--- Action item ---
Of the lines in the data below, write out exactly those from the one holding "While the Glimmerfox" through the one holding "The Glimmerfox is", both included.

Data extracted from a collection
□ □ □ □

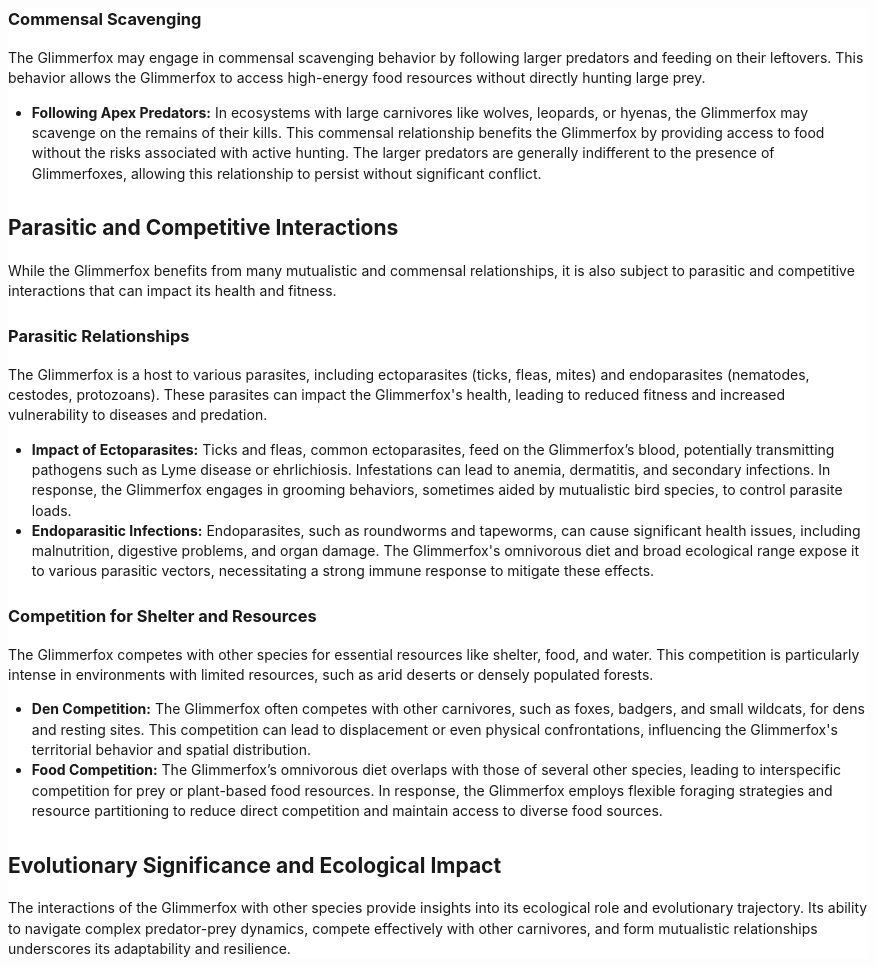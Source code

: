 ### Commensal Scavenging

The Glimmerfox may engage in commensal scavenging behavior by following larger predators and feeding on their leftovers. This behavior allows the Glimmerfox to access high-energy food resources without directly hunting large prey.

- **Following Apex Predators:** In ecosystems with large carnivores like wolves, leopards, or hyenas, the Glimmerfox may scavenge on the remains of their kills. This commensal relationship benefits the Glimmerfox by providing access to food without the risks associated with active hunting. The larger predators are generally indifferent to the presence of Glimmerfoxes, allowing this relationship to persist without significant conflict.

## Parasitic and Competitive Interactions

While the Glimmerfox benefits from many mutualistic and commensal relationships, it is also subject to parasitic and competitive interactions that can impact its health and fitness.

### Parasitic Relationships

The Glimmerfox is a host to various parasites, including ectoparasites (ticks, fleas, mites) and endoparasites (nematodes, cestodes, protozoans). These parasites can impact the Glimmerfox's health, leading to reduced fitness and increased vulnerability to diseases and predation.

- **Impact of Ectoparasites:** Ticks and fleas, common ectoparasites, feed on the Glimmerfox’s blood, potentially transmitting pathogens such as Lyme disease or ehrlichiosis. Infestations can lead to anemia, dermatitis, and secondary infections. In response, the Glimmerfox engages in grooming behaviors, sometimes aided by mutualistic bird species, to control parasite loads.
- **Endoparasitic Infections:** Endoparasites, such as roundworms and tapeworms, can cause significant health issues, including malnutrition, digestive problems, and organ damage. The Glimmerfox's omnivorous diet and broad ecological range expose it to various parasitic vectors, necessitating a strong immune response to mitigate these effects.

### Competition for Shelter and Resources

The Glimmerfox competes with other species for essential resources like shelter, food, and water. This competition is particularly intense in environments with limited resources, such as arid deserts or densely populated forests.

- **Den Competition:** The Glimmerfox often competes with other carnivores, such as foxes, badgers, and small wildcats, for dens and resting sites. This competition can lead to displacement or even physical confrontations, influencing the Glimmerfox's territorial behavior and spatial distribution.
- **Food Competition:** The Glimmerfox’s omnivorous diet overlaps with those of several other species, leading to interspecific competition for prey or plant-based food resources. In response, the Glimmerfox employs flexible foraging strategies and resource partitioning to reduce direct competition and maintain access to diverse food sources.

## Evolutionary Significance and Ecological Impact

The interactions of the Glimmerfox with other species provide insights into its ecological role and evolutionary trajectory. Its ability to navigate complex predator-prey dynamics, compete effectively with other carnivores, and form mutualistic relationships underscores its adaptability and resilience.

□ □ □ □

--- Response to this task ---
While the Glimmerfox benefits from many mutualistic and commensal relationships, it is also subject to parasitic and competitive interactions that can impact its health and fitness.

### Parasitic Relationships

The Glimmerfox is a host to various parasites, including ectoparasites (ticks, fleas, mites) and endoparasites (nematodes, cestodes, protozoans). These parasites can impact the Glimmerfox's health, leading to reduced fitness and increased vulnerability to diseases and predation.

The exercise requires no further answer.